How to complete this task –
Find the line in the entries below that contains "32 & PORTO ALEGRE". Repeat it exactly, and every line after it through the line that contains "43 & SANTANA".

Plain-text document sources
[Start of section]
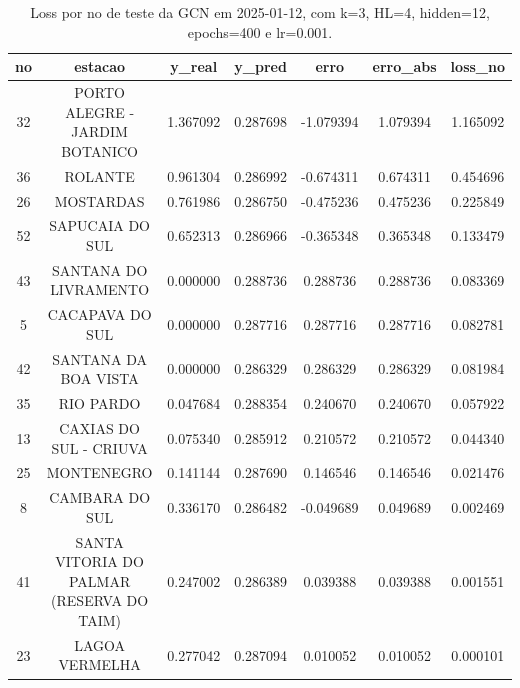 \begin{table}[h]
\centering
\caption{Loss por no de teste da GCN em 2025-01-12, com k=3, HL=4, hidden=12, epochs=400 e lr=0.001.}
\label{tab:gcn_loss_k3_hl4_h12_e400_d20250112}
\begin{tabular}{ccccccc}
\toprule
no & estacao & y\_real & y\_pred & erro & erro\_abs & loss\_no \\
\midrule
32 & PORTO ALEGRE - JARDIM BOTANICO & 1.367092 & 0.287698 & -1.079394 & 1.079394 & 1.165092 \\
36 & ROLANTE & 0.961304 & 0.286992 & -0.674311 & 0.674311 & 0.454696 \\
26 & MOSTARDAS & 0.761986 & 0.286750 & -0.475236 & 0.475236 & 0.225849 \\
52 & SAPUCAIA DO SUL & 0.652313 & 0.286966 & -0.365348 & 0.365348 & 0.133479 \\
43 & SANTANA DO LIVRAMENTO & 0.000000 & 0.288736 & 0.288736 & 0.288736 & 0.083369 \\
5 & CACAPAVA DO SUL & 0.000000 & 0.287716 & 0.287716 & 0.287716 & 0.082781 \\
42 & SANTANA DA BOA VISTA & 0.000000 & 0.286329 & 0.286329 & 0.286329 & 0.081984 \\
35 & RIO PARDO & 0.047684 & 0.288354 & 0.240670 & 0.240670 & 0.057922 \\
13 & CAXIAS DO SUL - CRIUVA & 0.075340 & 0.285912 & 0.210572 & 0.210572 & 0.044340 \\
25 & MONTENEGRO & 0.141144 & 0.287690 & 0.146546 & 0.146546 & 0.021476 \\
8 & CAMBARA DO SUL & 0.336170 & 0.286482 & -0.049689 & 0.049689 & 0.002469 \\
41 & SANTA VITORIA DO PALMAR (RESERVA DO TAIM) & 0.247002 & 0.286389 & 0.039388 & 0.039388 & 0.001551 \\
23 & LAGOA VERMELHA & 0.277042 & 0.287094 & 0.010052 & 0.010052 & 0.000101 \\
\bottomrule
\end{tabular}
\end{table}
[End of section]
[Start of section]
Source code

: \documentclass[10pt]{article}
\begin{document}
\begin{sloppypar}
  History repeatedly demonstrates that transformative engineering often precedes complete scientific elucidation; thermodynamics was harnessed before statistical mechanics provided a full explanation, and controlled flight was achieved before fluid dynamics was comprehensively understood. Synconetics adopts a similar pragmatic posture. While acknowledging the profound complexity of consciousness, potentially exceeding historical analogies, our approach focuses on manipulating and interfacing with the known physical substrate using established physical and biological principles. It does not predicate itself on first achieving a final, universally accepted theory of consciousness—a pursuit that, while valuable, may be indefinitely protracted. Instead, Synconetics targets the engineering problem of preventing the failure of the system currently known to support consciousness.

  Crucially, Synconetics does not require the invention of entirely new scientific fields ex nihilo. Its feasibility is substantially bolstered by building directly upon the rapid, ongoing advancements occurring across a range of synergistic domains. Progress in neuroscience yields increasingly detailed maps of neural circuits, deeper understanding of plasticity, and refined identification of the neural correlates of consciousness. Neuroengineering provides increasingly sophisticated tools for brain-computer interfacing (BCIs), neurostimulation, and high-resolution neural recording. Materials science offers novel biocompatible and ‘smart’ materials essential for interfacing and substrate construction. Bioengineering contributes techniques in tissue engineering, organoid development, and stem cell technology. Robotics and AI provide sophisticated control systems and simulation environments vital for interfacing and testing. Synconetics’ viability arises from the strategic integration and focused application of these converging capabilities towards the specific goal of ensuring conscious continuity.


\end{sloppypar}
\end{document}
[End of section]
[Start of section]
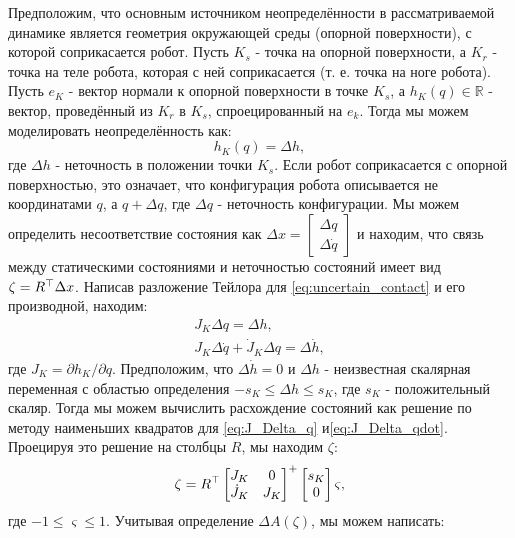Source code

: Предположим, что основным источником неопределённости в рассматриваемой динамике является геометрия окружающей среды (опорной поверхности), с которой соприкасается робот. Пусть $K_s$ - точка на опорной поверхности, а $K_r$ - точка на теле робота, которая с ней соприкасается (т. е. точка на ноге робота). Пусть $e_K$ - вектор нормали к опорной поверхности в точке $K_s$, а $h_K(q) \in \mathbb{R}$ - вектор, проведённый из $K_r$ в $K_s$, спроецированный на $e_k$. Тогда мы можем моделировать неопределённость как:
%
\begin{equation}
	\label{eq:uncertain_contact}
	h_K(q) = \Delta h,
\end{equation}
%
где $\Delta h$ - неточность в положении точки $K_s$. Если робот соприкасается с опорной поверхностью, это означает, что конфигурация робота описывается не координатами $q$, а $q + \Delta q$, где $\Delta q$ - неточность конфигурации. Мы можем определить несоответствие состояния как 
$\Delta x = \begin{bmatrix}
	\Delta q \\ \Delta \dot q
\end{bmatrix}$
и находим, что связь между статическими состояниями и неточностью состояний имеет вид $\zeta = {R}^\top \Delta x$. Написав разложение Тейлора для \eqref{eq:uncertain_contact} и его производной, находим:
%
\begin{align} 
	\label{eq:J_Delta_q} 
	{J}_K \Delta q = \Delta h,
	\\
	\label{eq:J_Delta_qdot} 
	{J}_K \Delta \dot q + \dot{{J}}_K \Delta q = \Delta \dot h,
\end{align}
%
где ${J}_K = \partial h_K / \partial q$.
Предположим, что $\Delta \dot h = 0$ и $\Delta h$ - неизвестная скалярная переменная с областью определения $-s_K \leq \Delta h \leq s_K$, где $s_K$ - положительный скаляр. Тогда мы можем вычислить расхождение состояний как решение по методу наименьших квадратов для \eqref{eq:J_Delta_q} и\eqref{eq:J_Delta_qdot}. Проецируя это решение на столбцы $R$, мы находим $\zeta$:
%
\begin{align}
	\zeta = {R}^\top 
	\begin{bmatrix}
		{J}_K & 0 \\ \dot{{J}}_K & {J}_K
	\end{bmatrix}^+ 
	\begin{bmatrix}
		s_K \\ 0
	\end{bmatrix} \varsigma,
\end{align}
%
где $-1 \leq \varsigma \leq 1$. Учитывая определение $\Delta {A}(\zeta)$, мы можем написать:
[End of section]
Output for this task –
32 & PORTO ALEGRE - JARDIM BOTANICO & 1.367092 & 0.287698 & -1.079394 & 1.079394 & 1.165092 \\
36 & ROLANTE & 0.961304 & 0.286992 & -0.674311 & 0.674311 & 0.454696 \\
26 & MOSTARDAS & 0.761986 & 0.286750 & -0.475236 & 0.475236 & 0.225849 \\
52 & SAPUCAIA DO SUL & 0.652313 & 0.286966 & -0.365348 & 0.365348 & 0.133479 \\
43 & SANTANA DO LIVRAMENTO & 0.000000 & 0.288736 & 0.288736 & 0.288736 & 0.083369 \\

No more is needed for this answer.